-- Task item --
Whatever runs from the line with "v. DeCarolis Constr." to the end of the records below must be copied exactly, with nothing else included.

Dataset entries

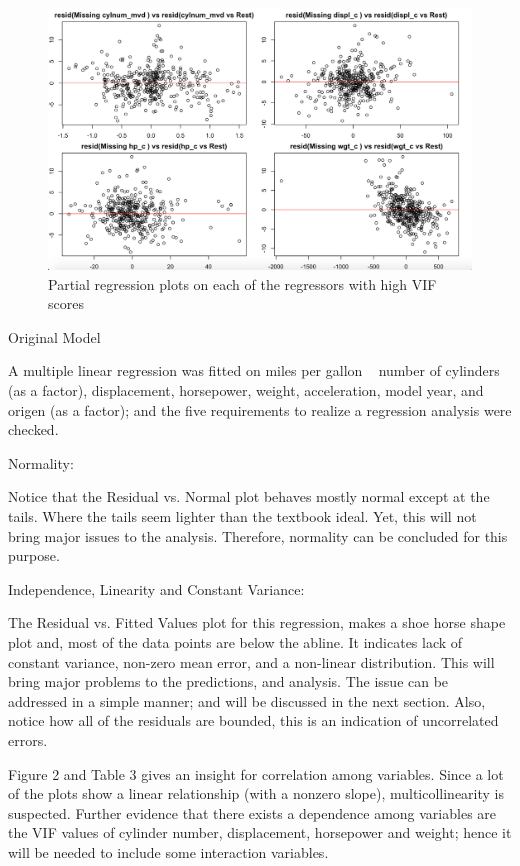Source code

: \documentclass{article}
\begin{document}
\begin{figure}
	\centering
	\includegraphics[width=1\linewidth]{11-14p_PrRgall4}
	\caption[Partial regression plots on high VIF regressors]
	{Partial regression plots on each of the regressors with high VIF scores}
\end{figure}

\clearpage
\newpage

Original Model

A multiple linear regression was fitted on miles per gallon ~ number of cylinders (as a factor), displacement, horsepower, weight, acceleration, model year, and origen (as a factor); and the five requirements to realize a regression analysis were checked.

Normality: 

Notice that the Residual vs. Normal plot behaves mostly normal except at the tails. Where the tails seem lighter than the textbook ideal. Yet, this will not bring major issues to the analysis. Therefore, normality can be concluded for this purpose.

Independence, Linearity and Constant Variance:

The Residual vs. Fitted Values plot for this regression,  makes a shoe horse shape plot and, most of the data points are below the abline. It indicates lack of constant variance, non-zero mean error, and a non-linear distribution. This will bring major problems to the predictions, and analysis.  The issue can be addressed in a simple manner; and will be discussed in the next section. Also, notice how all of the residuals are bounded, this is an indication of uncorrelated errors.

Figure 2 and Table 3 gives an insight for correlation among variables. Since a lot of the plots show a linear relationship (with a nonzero slope), multicollinearity is suspected. Further evidence that there exists a dependence among variables are the VIF values of cylinder number, displacement, horsepower and weight; hence it will be needed to include some interaction variables. 
\end{document}
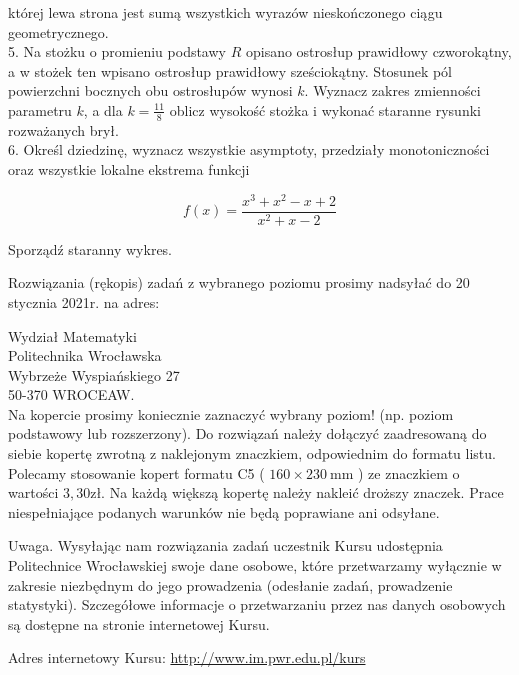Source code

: \documentclass[10pt]{article}
\begin{document}
której lewa strona jest sumą wszystkich wyrazów nieskończonego ciągu geometrycznego.\\
5. Na stożku o promieniu podstawy $R$ opisano ostrosłup prawidłowy czworokątny, a w stożek ten wpisano ostrosłup prawidłowy sześciokątny. Stosunek pól powierzchni bocznych obu ostrosłupów wynosi $k$. Wyznacz zakres zmienności parametru $k$, a dla $k=\frac{11}{8}$ oblicz wysokość stożka i wykonać staranne rysunki rozważanych brył.\\
6. Określ dziedzinę, wyznacz wszystkie asymptoty, przedziały monotoniczności oraz wszystkie lokalne ekstrema funkcji

$$
f(x)=\frac{x^{3}+x^{2}-x+2}{x^{2}+x-2}
$$

Sporządź staranny wykres.

Rozwiązania (rękopis) zadań z wybranego poziomu prosimy nadsyłać do 20 stycznia 2021r. na adres:

Wydział Matematyki\\
Politechnika Wrocławska\\
Wybrzeże Wyspiańskiego 27\\
50-370 WROCEAW.\\
Na kopercie prosimy koniecznie zaznaczyć wybrany poziom! (np. poziom podstawowy lub rozszerzony). Do rozwiązań należy dołączyć zaadresowaną do siebie kopertę zwrotną z naklejonym znaczkiem, odpowiednim do formatu listu. Polecamy stosowanie kopert formatu C5 ( $160 \times 230 \mathrm{~mm}$ ) ze znaczkiem o wartości $3,30 \mathrm{zł}$. Na każdą większą kopertę należy nakleić droższy znaczek. Prace niespełniające podanych warunków nie będą poprawiane ani odsyłane.

Uwaga. Wysyłając nam rozwiązania zadań uczestnik Kursu udostępnia Politechnice Wrocławskiej swoje dane osobowe, które przetwarzamy wyłącznie w zakresie niezbędnym do jego prowadzenia (odesłanie zadań, prowadzenie statystyki). Szczegółowe informacje o przetwarzaniu przez nas danych osobowych są dostępne na stronie internetowej Kursu.

Adres internetowy Kursu: \href{http://www.im.pwr.edu.pl/kurs}{http://www.im.pwr.edu.pl/kurs}
\end{document}
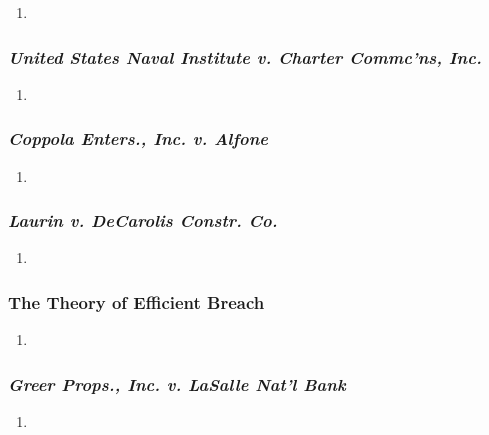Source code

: \begin{enumerate}
    \item %
\end{enumerate}

\subsubsection{\emph{United States Naval Institute v. Charter Commc'ns, Inc.}}

\begin{enumerate}
    \item %
\end{enumerate}

\subsubsection{\emph{Coppola Enters., Inc. v. Alfone}}

\begin{enumerate}
    \item %
\end{enumerate}

\subsubsection{\emph{Laurin v. DeCarolis Constr. Co.}}

\begin{enumerate}
    \item %
\end{enumerate}

\subsubsection{The Theory of Efficient Breach}

\begin{enumerate}
    \item %
\end{enumerate}

\subsubsection{\emph{Greer Props., Inc. v. LaSalle Nat'l Bank}}

\begin{enumerate}
    \item %
\end{enumerate}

-- Answer section --
\subsubsection{\emph{Laurin v. DeCarolis Constr. Co.}}

\begin{enumerate}
    \item %
\end{enumerate}

\subsubsection{The Theory of Efficient Breach}

\begin{enumerate}
    \item %
\end{enumerate}

\subsubsection{\emph{Greer Props., Inc. v. LaSalle Nat'l Bank}}

\begin{enumerate}
    \item %
\end{enumerate}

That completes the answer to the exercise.